■ Supplied entries ■
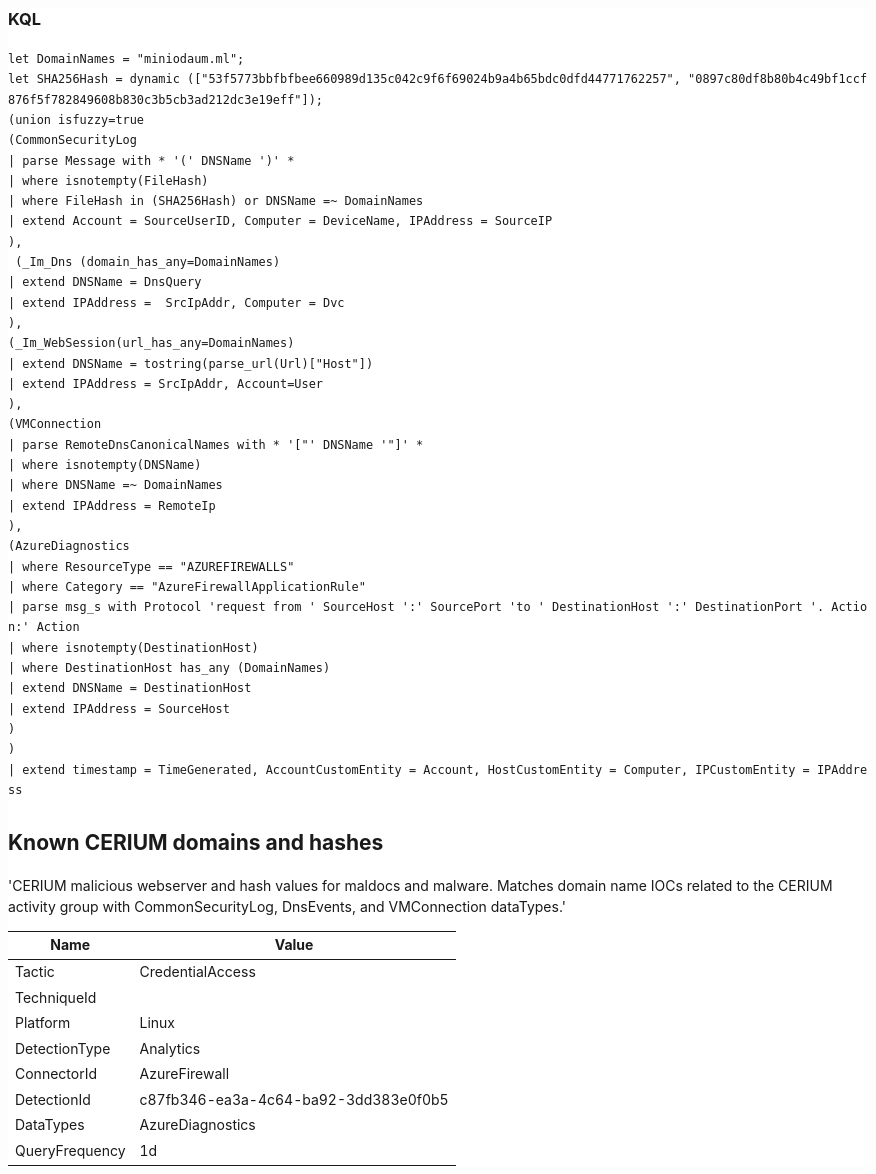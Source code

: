 ### KQL
```kql
let DomainNames = "miniodaum.ml";
let SHA256Hash = dynamic (["53f5773bbfbfbee660989d135c042c9f6f69024b9a4b65bdc0dfd44771762257", "0897c80df8b80b4c49bf1ccf876f5f782849608b830c3b5cb3ad212dc3e19eff"]);
(union isfuzzy=true
(CommonSecurityLog 
| parse Message with * '(' DNSName ')' * 
| where isnotempty(FileHash)
| where FileHash in (SHA256Hash) or DNSName =~ DomainNames
| extend Account = SourceUserID, Computer = DeviceName, IPAddress = SourceIP
),
 (_Im_Dns (domain_has_any=DomainNames)
| extend DNSName = DnsQuery 
| extend IPAddress =  SrcIpAddr, Computer = Dvc
), 
(_Im_WebSession(url_has_any=DomainNames) 
| extend DNSName = tostring(parse_url(Url)["Host"])
| extend IPAddress = SrcIpAddr, Account=User
),
(VMConnection 
| parse RemoteDnsCanonicalNames with * '["' DNSName '"]' *
| where isnotempty(DNSName)
| where DNSName =~ DomainNames
| extend IPAddress = RemoteIp
),
(AzureDiagnostics 
| where ResourceType == "AZUREFIREWALLS"
| where Category == "AzureFirewallApplicationRule"
| parse msg_s with Protocol 'request from ' SourceHost ':' SourcePort 'to ' DestinationHost ':' DestinationPort '. Action:' Action
| where isnotempty(DestinationHost)
| where DestinationHost has_any (DomainNames)  
| extend DNSName = DestinationHost 
| extend IPAddress = SourceHost
)
)
| extend timestamp = TimeGenerated, AccountCustomEntity = Account, HostCustomEntity = Computer, IPCustomEntity = IPAddress

```

## Known CERIUM domains and hashes

'CERIUM malicious webserver and hash values for maldocs and malware. 
 Matches domain name IOCs related to the CERIUM activity group with CommonSecurityLog, DnsEvents, and VMConnection dataTypes.'

|Name | Value |
| --- | --- |
|Tactic | CredentialAccess|
|TechniqueId | |
|Platform | Linux|
|DetectionType | Analytics |
|ConnectorId | AzureFirewall |
|DetectionId | c87fb346-ea3a-4c64-ba92-3dd383e0f0b5 |
|DataTypes | AzureDiagnostics |
|QueryFrequency | 1d |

■ Your instructions ■
What you return must match the material above exactly, apart from its pictures.

■ The completed task ■
Source code

: ### KQL
```kql
let DomainNames = "miniodaum.ml";
let SHA256Hash = dynamic (["53f5773bbfbfbee660989d135c042c9f6f69024b9a4b65bdc0dfd44771762257", "0897c80df8b80b4c49bf1ccf876f5f782849608b830c3b5cb3ad212dc3e19eff"]);
(union isfuzzy=true
(CommonSecurityLog 
| parse Message with * '(' DNSName ')' * 
| where isnotempty(FileHash)
| where FileHash in (SHA256Hash) or DNSName =~ DomainNames
| extend Account = SourceUserID, Computer = DeviceName, IPAddress = SourceIP
),
 (_Im_Dns (domain_has_any=DomainNames)
| extend DNSName = DnsQuery 
| extend IPAddress =  SrcIpAddr, Computer = Dvc
), 
(_Im_WebSession(url_has_any=DomainNames) 
| extend DNSName = tostring(parse_url(Url)["Host"])
| extend IPAddress = SrcIpAddr, Account=User
),
(VMConnection 
| parse RemoteDnsCanonicalNames with * '["' DNSName '"]' *
| where isnotempty(DNSName)
| where DNSName =~ DomainNames
| extend IPAddress = RemoteIp
),
(AzureDiagnostics 
| where ResourceType == "AZUREFIREWALLS"
| where Category == "AzureFirewallApplicationRule"
| parse msg_s with Protocol 'request from ' SourceHost ':' SourcePort 'to ' DestinationHost ':' DestinationPort '. Action:' Action
| where isnotempty(DestinationHost)
| where DestinationHost has_any (DomainNames)  
| extend DNSName = DestinationHost 
| extend IPAddress = SourceHost
)
)
| extend timestamp = TimeGenerated, AccountCustomEntity = Account, HostCustomEntity = Computer, IPCustomEntity = IPAddress

```

## Known CERIUM domains and hashes

'CERIUM malicious webserver and hash values for maldocs and malware. 
 Matches domain name IOCs related to the CERIUM activity group with CommonSecurityLog, DnsEvents, and VMConnection dataTypes.'

|Name | Value |
| --- | --- |
|Tactic | CredentialAccess|
|TechniqueId | |
|Platform | Linux|
|DetectionType | Analytics |
|ConnectorId | AzureFirewall |
|DetectionId | c87fb346-ea3a-4c64-ba92-3dd383e0f0b5 |
|DataTypes | AzureDiagnostics |
|QueryFrequency | 1d |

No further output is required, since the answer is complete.